After all, today’s incarnation of generative AI was not inevitable. When the field of “artificial intelligence” emerged in the 1950s, there were two main schools of thought: “Connectionists” thought digital “neural networks” gradually learning from data would be sufficient to produce intelligence. “Symbolists” thought intelligence would come only from hard-coded rules, logic, and knowledge. Neural networks won out: They are the foundation of today’s chatbots, and what much of the modern tech industry is built on.

Companies such as Meta and Google spent the 2010s constructing ever bigger neural networks and data centers to power digital advertisements, social media, search engines, shopping algorithms, and so on. As consumers were funneled into these products, the tech firms accumulated huge amounts of data, which they were then able to exploit for tremendous profits. Now those datasets are a treasure trove for training chatbots.

In 2023, researchers at MIT found that 70 percent of people with Ph.D.s in AI go into industry and that almost all of the largest, and thus most powerful, AI models are corporate. With hundreds of billions of dollars already invested into generative-AI products and profitability seemingly still years away, these firms cannot afford to show any signs of weakness. They have radicalized at least in part because they need their vision to come true. Even Lee, near the end of our conversation about Cluely, admitted to some cynicism: “Sure, it is a ploy to gain the attention of venture capitalists, but that’s only downstream of getting the attention of hundreds of millions of regular people.” He reminded me, once again, of Altman, whose ability to tell and capitalize on a story has transformed OpenAI from a research lab to a factory for new AI products.

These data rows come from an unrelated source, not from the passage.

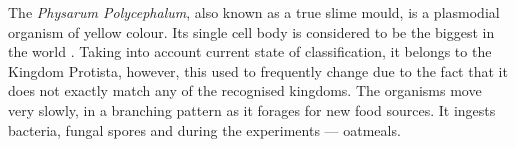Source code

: The \textit{Physarum Polycephalum}, also known as a true slime mould, is a plasmodial organism of yellow colour. Its single cell body is considered to be the biggest in the world \cite{TODO}. Taking into account current state of classification, it belongs to the Kingdom Protista, however, this used to frequently change due to the fact that it does not exactly match any of the recognised kingdoms. The organisms move very slowly, in a branching pattern as it forages for new food sources. It ingests bacteria, fungal spores and during the experiments --- oatmeals.








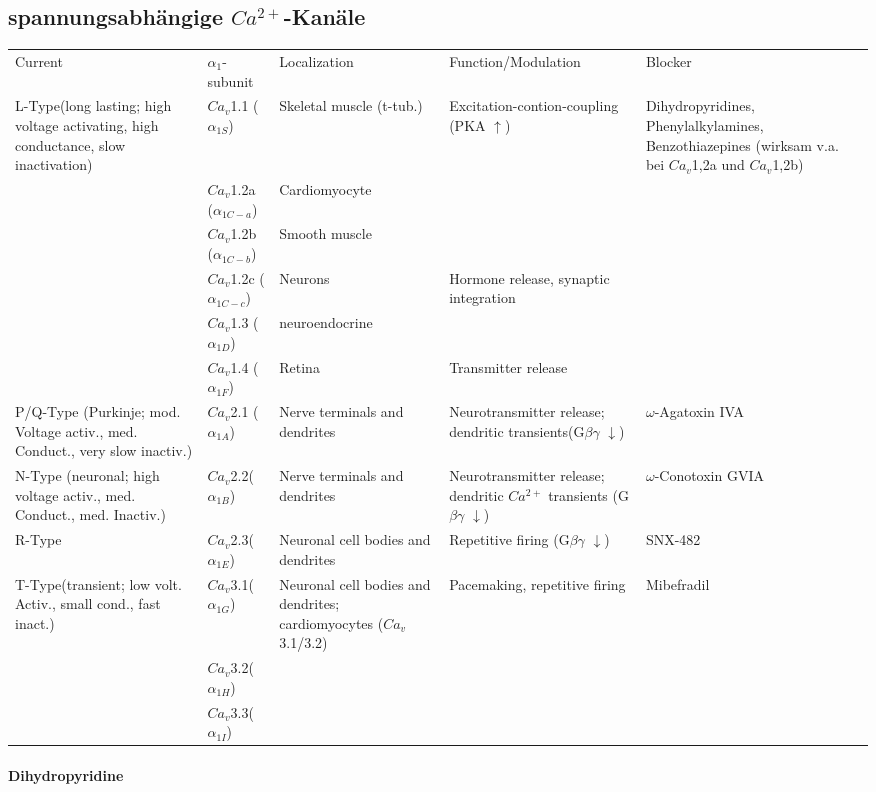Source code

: \documentclass[10pt,a4paper]{report}
\begin{document}
\subsection{spannungsabhängige $Ca^{2+}$-Kanäle}
\begin{tabularx}{\textwidth}{XXXXX}
Current&$\alpha_1$-subunit&Localization&Function/Modulation&Blocker\\
L-Type(long lasting; high voltage activating, high conductance, slow inactivation)&$Ca_v$1.1 ($\alpha_{1S}$)&Skeletal muscle (t-tub.)&Excitation-contion-coupling
(PKA $\uparrow$)&Dihydropyridines, Phenylalkylamines, Benzothiazepines (wirksam v.a. bei $Ca_v$1,2a und $Ca_v$1,2b)\\
&$Ca_v$1.2a ($\alpha_{1C-a}$)&Cardiomyocyte&&\\
&$Ca_v$1.2b ($\alpha_{1C-b}$)&Smooth muscle&&\\
&$Ca_v$1.2c ($\alpha_{1C-c}$)&Neurons&Hormone release, synaptic integration&\\
&$Ca_v$1.3 ($\alpha_{1D}$)&neuroendocrine&&\\
&$Ca_v$1.4 ($\alpha_{1F}$)&Retina&Transmitter release&\\
P/Q-Type (Purkinje; mod. Voltage activ., med. Conduct., very slow inactiv.)&$Ca_v$2.1 ($\alpha_{1A}$)&Nerve terminals and dendrites&Neurotransmitter release; dendritic  transients(G$\beta\gamma$ $\downarrow$)&$\omega$-Agatoxin IVA\\
N-Type (neuronal; high voltage activ., med. Conduct., med. Inactiv.)&$Ca_v$2.2($\alpha_{1B}$)&Nerve terminals and dendrites&Neurotransmitter release; dendritic $Ca^{2+}$ transients (G$\beta\gamma$ $\downarrow$)&$\omega$-Conotoxin GVIA\\
R-Type&$Ca_v$2.3($\alpha_{1E}$)&Neuronal cell bodies and dendrites&Repetitive firing (G$\beta\gamma$ $\downarrow$)&SNX-482\\
T-Type(transient; low volt. Activ., small cond., fast inact.)&$Ca_v$3.1($\alpha_{1G}$)&Neuronal cell bodies and dendrites; cardiomyocytes ($Ca_v$3.1/3.2)&Pacemaking, repetitive firing&Mibefradil\\
&$Ca_v$3.2($\alpha_{1H}$)&&&\\
&$Ca_v$3.3($\alpha_{1I}$)&&&\\
\end{tabularx}

\paragraph{Dihydropyridine}
\end{document}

As we spoke about radicalization, Lee made another point that interested me. Imagine, he said, if “half of America had moralized against the internet and technology, and half of America had openly embraced it.” Half of the nation would “be living as if electricity was never invented,” the other half floodlit with prosperity. “There would be such a massive gap in outcomes,” Lee said. “This is living in a dystopian society. This sort of unfairness is crazy.”

Of course, half the nation did not reject the internet, much less electricity. And a “crazy” unfairness will have existed long before the theoretical arrival of superintelligence, much of it driven by technology. Automation is responsible for at least half of the nation’s growing wage gap over the past 40 years, according to one economist. Tens of millions of Americans and billions of people around the world lack broadband internet access. Amazon, Uber, Airbnb, and other platforms have destroyed entire classes of businesses without offering clear, equally compensated replacements. The 10 richest tech billionaires in the world are collectively worth nearly $2 trillion, more than the GDP of all but 11 countries in the world. Singularity or not, Silicon Valley has already erected a parallel universe.